US Supreme Court rules in favour of T-Mobile in tower dispute
15 Jan 2015
The US Supreme Court yesterday ruled that officials in Atlanta failed to take the necessary efforts to explain to a unit of telecommunications company T-Mobile USA Inc why the town denied it an application to build a new cellphone tower, Reuters reported.
The court decided in a 6-3 ruling that local governments were required by the federal Telecommunications Act to provide a timely written explanation for rejecting a request.
In a statement welcoming the decision, T-Mobile said local governments needed to "explain their reasons when they deny a permit application to build or modify a cell site and provide those reasons to the applicant contemporaneously with the denial decision."
In the 2010 incident, Roswell's council held a two-hour meeting. In the letter the town sent to T-Mobile South LLC notifying its decision, it did not explain the reason. The town said further information would be provided in the minutes of the meeting.
According to justice Sonia Sotomayor a written explanation must be available in a timely fashion, although it did not need to be included in the initial denial letter.

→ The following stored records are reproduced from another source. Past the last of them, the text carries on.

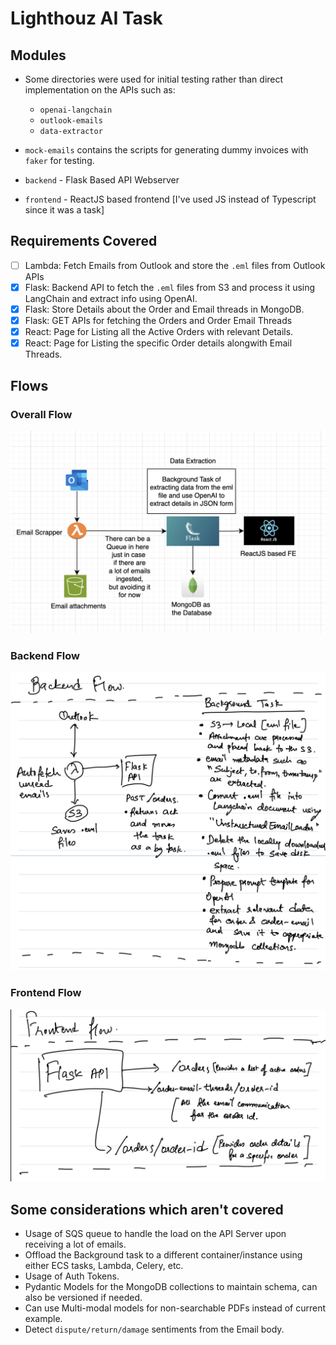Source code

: # Lighthouz AI Task

## Modules

- Some directories were used for initial testing rather than direct implementation on the APIs such as:
  - `openai-langchain`
  - `outlook-emails`
  - `data-extractor`

- `mock-emails` contains the scripts for generating dummy invoices with `faker` for testing.
- `backend` - Flask Based API Webserver
- `frontend` - ReactJS based frontend [I've used JS instead of Typescript since it was a task]

## Requirements Covered

- [ ] Lambda: Fetch Emails from Outlook and store the `.eml` files from Outlook APIs
- [x] Flask: Backend API to fetch the `.eml` files from S3 and process it using LangChain and extract info using OpenAI.
- [x] Flask: Store Details about the Order and Email threads in MongoDB.
- [x] Flask: GET APIs for fetching the Orders and Order Email Threads
- [x] React: Page for Listing all the Active Orders with relevant Details.
- [x] React: Page for Listing the specific Order details alongwith Email Threads.

## Flows

### Overall Flow

![Overall Flow](images/overall-flow.png)

### Backend Flow

![Backend Flow](images/backend-flow.jpeg)

### Frontend Flow

![Frontend Flow](images/frontend-flow.jpeg)

## Some considerations which aren't covered

- Usage of SQS queue to handle the load on the API Server upon receiving a lot of emails.
- Offload the Background task to a different container/instance using either ECS tasks, Lambda, Celery, etc.
- Usage of Auth Tokens.
- Pydantic Models for the MongoDB collections to maintain schema, can also be versioned if needed.
- Can use Multi-modal models for non-searchable PDFs instead of current example.
- Detect `dispute/return/damage` sentiments from the Email body.
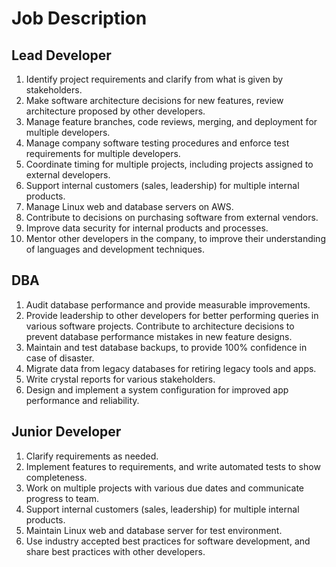 # Job Description

## Lead Developer

1. Identify project requirements and clarify from what is given by
   stakeholders.
1. Make software architecture decisions for new features, review
   architecture proposed by other developers.
1. Manage feature branches, code reviews, merging, and deployment for
   multiple developers.
1. Manage company software testing procedures and enforce test requirements
   for multiple developers.
1. Coordinate timing for multiple projects, including projects assigned to
   external developers.
1. Support internal customers (sales, leadership) for multiple internal
   products.
1. Manage Linux web and database servers on AWS.
1. Contribute to decisions on purchasing software from external vendors.
1. Improve data security for internal products and processes.
1. Mentor other developers in the company, to improve their understanding of
   languages and development techniques.

## DBA

1. Audit database performance and provide measurable improvements.
1. Provide leadership to other developers for better performing queries in
   various software projects. Contribute to architecture decisions to
   prevent database performance mistakes in new feature designs.
1. Maintain and test database backups, to provide 100% confidence in case of
   disaster.
1. Migrate data from legacy databases for retiring legacy tools and apps.
1. Write crystal reports for various stakeholders.
1. Design and implement a system configuration for improved app performance
   and reliability.

## Junior Developer

1. Clarify requirements as needed.
1. Implement features to requirements, and write automated tests to show
   completeness.
1. Work on multiple projects with various due dates and communicate progress
   to team.
1. Support internal customers (sales, leadership) for multiple internal
   products.
1. Maintain Linux web and database server for test environment.
1. Use industry accepted best practices for software development, and share
   best practices with other developers.

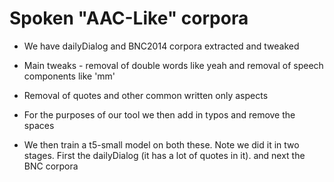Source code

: # Spoken "AAC-Like" corpora 

- We have dailyDialog and BNC2014 corpora extracted and tweaked
- Main tweaks - removal of double words like yeah and removal of speech components like 'mm' 
- Removal of quotes and other common written only aspects
- For the purposes of our tool we then add in typos and remove the spaces


- We then train a t5-small model on both these. Note we did it in two stages. First the dailyDialog (it has a lot of quotes in it). and next the BNC corpora



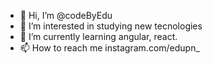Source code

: - 👋 Hi, I’m @codeByEdu
- 👀 I’m interested in studying new tecnologies 
- 🌱 I’m currently learning angular, react.
- 📫 How to reach me instagram.com/edupn_

<!---
codebyEdu/codeByEdu is a ✨ special ✨ repository because its `README.md` (this file) appears on your GitHub profile.
You can click the Preview link to take a look at your changes.
--->
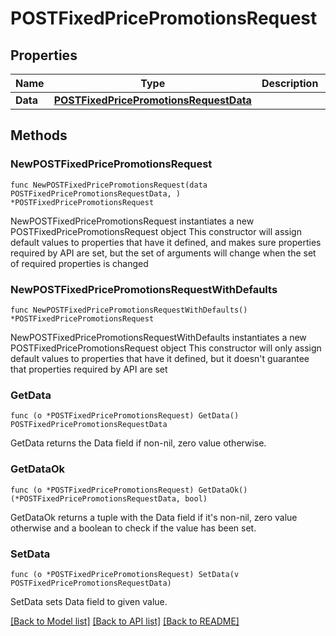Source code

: # POSTFixedPricePromotionsRequest

## Properties

Name | Type | Description | Notes
------------ | ------------- | ------------- | -------------
**Data** | [**POSTFixedPricePromotionsRequestData**](POSTFixedPricePromotionsRequestData.md) |  | 

## Methods

### NewPOSTFixedPricePromotionsRequest

`func NewPOSTFixedPricePromotionsRequest(data POSTFixedPricePromotionsRequestData, ) *POSTFixedPricePromotionsRequest`

NewPOSTFixedPricePromotionsRequest instantiates a new POSTFixedPricePromotionsRequest object
This constructor will assign default values to properties that have it defined,
and makes sure properties required by API are set, but the set of arguments
will change when the set of required properties is changed

### NewPOSTFixedPricePromotionsRequestWithDefaults

`func NewPOSTFixedPricePromotionsRequestWithDefaults() *POSTFixedPricePromotionsRequest`

NewPOSTFixedPricePromotionsRequestWithDefaults instantiates a new POSTFixedPricePromotionsRequest object
This constructor will only assign default values to properties that have it defined,
but it doesn't guarantee that properties required by API are set

### GetData

`func (o *POSTFixedPricePromotionsRequest) GetData() POSTFixedPricePromotionsRequestData`

GetData returns the Data field if non-nil, zero value otherwise.

### GetDataOk

`func (o *POSTFixedPricePromotionsRequest) GetDataOk() (*POSTFixedPricePromotionsRequestData, bool)`

GetDataOk returns a tuple with the Data field if it's non-nil, zero value otherwise
and a boolean to check if the value has been set.

### SetData

`func (o *POSTFixedPricePromotionsRequest) SetData(v POSTFixedPricePromotionsRequestData)`

SetData sets Data field to given value.



[[Back to Model list]](../README.md#documentation-for-models) [[Back to API list]](../README.md#documentation-for-api-endpoints) [[Back to README]](../README.md)


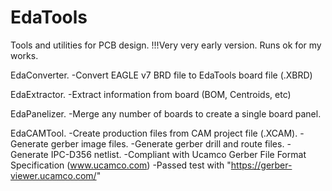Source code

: # EdaTools


Tools and utilities for PCB design.
!!!Very very early version. Runs ok for my works.


EdaConverter.
-Convert EAGLE v7 BRD file to EdaTools board file (.XBRD)

EdaExtractor.
-Extract information from board (BOM, Centroids, etc)

EdaPanelizer.
-Merge any number of boards to create a single board panel.

EdaCAMTool.
-Create production files from CAM project file (.XCAM).
-Generate gerber image files.
-Generate gerber drill and route files.
-Generate IPC-D356 netlist.
-Compliant with Ucamco Gerber File Format Specification (www.ucamco.com)
-Passed test with "https://gerber-viewer.ucamco.com/"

The local government of Roswell, Atlanta, violated the law because, although the decision was explained in the minutes of the meeting, these were not made available until 26 days after the denial.
T-Mobile South LLC had originally filed the case in 2010.

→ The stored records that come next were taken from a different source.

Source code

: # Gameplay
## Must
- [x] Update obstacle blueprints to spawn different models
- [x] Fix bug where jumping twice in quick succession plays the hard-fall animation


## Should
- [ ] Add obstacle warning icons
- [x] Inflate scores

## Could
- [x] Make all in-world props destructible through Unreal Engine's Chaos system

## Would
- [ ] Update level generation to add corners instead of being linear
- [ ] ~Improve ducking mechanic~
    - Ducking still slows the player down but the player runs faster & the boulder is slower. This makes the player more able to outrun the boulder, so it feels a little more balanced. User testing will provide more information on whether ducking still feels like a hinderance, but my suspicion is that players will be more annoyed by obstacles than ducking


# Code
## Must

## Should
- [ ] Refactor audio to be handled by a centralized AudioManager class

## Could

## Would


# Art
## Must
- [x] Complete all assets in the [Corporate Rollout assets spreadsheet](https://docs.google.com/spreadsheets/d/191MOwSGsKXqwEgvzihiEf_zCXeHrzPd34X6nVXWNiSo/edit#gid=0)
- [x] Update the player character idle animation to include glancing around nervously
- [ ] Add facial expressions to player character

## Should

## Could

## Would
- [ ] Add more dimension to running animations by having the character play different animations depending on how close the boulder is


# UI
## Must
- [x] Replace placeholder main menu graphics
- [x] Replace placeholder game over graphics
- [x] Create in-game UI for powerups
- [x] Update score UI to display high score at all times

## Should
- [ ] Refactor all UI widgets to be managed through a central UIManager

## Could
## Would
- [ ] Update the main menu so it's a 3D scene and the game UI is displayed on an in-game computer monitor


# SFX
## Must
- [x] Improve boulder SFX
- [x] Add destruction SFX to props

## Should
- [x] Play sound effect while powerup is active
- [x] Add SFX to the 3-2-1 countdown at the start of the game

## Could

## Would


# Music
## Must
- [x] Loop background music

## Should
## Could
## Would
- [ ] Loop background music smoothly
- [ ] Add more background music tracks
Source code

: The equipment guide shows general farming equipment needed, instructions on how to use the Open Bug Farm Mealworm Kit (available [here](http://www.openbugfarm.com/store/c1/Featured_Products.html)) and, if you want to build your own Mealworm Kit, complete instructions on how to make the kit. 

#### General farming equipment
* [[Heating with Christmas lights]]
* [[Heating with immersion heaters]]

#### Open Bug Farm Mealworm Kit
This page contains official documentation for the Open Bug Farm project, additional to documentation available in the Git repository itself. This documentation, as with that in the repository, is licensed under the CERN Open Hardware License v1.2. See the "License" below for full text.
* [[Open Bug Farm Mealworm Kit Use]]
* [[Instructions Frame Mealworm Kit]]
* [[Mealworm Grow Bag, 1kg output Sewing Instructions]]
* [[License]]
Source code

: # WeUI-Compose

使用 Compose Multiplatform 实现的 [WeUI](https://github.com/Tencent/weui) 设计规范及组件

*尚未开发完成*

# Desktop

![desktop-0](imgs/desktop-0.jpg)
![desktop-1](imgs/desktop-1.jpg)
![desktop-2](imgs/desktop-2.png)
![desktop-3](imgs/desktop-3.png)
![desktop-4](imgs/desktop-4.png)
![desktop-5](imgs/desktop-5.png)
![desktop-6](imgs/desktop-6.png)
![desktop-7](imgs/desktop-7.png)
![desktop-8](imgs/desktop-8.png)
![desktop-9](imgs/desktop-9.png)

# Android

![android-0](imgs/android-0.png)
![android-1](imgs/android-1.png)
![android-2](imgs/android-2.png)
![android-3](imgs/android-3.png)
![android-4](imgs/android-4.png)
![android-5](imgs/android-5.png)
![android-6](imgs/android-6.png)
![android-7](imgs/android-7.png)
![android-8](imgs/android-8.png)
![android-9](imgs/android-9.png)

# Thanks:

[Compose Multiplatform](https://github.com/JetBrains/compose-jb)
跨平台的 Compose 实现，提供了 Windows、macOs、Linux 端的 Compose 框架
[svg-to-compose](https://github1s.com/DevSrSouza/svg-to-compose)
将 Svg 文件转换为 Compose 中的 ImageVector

According to Joseph Palmore, former deputy general counsel at the Federal Communications Commission, the decision was a win for the deployment of wireless infrastructure.
He added that by requiring local governments to provide written reasons for their zoning denials, today's decision made it easier for those denials to be reviewed in court. That kind of judicial review was an important check against unreasonable roadblocks to critically needed wireless infrastructure, he said.
According to T-Mobile, the court win was one more example of its fight for fairness and transparency in providing mobile wireless services to consumers.
''Mobile customers demand better voice and data services – and now local governments must explain their reasons when they deny a permit application to build or modify a cell site and provide those reasons to the applicant contemporaneously with the denial decision,'' the company said in a statement.